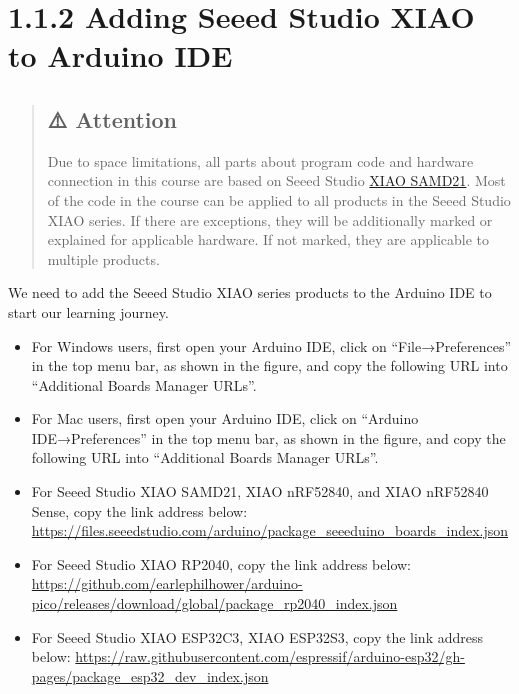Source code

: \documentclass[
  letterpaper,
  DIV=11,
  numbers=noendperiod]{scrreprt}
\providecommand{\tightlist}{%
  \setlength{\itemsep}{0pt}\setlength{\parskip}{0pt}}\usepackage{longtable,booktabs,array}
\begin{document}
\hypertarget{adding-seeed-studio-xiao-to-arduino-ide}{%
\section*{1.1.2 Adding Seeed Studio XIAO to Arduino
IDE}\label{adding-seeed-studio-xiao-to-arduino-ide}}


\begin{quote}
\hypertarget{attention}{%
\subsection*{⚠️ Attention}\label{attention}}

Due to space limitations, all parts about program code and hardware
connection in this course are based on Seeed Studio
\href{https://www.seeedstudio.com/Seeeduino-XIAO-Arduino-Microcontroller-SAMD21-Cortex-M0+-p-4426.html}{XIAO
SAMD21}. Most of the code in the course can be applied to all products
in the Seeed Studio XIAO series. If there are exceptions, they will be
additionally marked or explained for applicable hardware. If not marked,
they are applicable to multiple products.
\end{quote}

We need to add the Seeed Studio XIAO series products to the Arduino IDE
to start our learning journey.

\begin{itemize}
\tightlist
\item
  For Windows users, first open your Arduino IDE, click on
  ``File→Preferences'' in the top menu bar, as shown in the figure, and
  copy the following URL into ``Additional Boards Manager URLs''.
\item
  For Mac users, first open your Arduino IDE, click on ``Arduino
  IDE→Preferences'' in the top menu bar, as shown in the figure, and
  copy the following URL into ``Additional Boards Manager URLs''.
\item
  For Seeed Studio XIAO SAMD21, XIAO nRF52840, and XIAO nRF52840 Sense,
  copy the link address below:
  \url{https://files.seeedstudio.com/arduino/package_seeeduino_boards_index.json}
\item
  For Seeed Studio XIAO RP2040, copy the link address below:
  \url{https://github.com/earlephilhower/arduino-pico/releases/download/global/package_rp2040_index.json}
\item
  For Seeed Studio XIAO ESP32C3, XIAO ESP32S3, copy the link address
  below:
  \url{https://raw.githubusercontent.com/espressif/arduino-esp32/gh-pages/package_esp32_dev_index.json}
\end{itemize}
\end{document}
═══
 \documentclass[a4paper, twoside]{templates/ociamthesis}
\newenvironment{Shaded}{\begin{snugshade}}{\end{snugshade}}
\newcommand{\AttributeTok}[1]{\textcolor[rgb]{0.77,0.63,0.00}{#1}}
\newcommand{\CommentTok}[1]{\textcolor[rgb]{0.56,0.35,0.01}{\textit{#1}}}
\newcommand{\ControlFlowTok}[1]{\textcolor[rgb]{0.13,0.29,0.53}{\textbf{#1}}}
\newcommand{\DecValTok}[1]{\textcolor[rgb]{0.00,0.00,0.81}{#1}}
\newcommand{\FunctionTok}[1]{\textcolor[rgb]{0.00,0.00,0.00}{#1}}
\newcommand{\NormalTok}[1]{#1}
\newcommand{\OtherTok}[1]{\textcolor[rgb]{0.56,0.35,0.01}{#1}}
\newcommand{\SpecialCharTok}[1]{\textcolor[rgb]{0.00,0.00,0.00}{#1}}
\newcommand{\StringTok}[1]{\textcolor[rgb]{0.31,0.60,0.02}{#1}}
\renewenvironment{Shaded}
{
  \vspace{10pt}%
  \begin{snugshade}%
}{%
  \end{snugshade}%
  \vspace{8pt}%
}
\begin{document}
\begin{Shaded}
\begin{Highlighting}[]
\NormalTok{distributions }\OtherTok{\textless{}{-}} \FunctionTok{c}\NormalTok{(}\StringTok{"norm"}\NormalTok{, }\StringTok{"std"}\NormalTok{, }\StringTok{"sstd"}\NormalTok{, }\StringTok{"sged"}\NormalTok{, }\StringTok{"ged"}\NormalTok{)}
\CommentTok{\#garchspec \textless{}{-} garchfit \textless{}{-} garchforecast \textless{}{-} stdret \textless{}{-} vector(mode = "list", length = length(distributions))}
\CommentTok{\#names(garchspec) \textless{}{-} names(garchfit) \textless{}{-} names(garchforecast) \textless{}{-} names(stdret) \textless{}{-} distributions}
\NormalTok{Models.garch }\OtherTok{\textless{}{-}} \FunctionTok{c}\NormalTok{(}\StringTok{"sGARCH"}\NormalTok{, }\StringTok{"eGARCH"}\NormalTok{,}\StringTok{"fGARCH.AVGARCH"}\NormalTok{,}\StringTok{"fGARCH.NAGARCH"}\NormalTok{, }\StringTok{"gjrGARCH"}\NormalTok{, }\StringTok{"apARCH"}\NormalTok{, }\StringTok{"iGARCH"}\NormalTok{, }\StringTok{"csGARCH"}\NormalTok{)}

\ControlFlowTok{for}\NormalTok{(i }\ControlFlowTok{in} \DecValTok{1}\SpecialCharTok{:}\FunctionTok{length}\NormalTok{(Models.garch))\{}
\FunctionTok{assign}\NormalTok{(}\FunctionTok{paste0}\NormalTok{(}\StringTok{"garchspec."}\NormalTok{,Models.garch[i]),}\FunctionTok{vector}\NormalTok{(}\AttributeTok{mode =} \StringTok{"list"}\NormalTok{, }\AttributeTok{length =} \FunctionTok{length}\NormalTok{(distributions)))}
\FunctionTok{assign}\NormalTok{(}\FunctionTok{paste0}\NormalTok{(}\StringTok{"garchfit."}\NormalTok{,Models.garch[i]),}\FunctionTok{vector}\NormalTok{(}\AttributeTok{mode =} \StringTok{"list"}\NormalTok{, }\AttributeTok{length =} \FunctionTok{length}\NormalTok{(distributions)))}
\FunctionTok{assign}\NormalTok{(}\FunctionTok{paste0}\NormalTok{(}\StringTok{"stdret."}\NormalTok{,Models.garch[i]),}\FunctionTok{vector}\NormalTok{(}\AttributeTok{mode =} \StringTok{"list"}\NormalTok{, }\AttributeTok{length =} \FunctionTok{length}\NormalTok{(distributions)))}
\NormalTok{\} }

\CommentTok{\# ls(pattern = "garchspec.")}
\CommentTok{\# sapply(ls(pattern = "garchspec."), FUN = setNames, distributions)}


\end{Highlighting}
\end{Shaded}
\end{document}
═══
* Directions for this task: Return each line above where the word "first" shows up.

* Task result:
  For Windows users, first open your Arduino IDE, click on
  For Mac users, first open your Arduino IDE, click on ``Arduino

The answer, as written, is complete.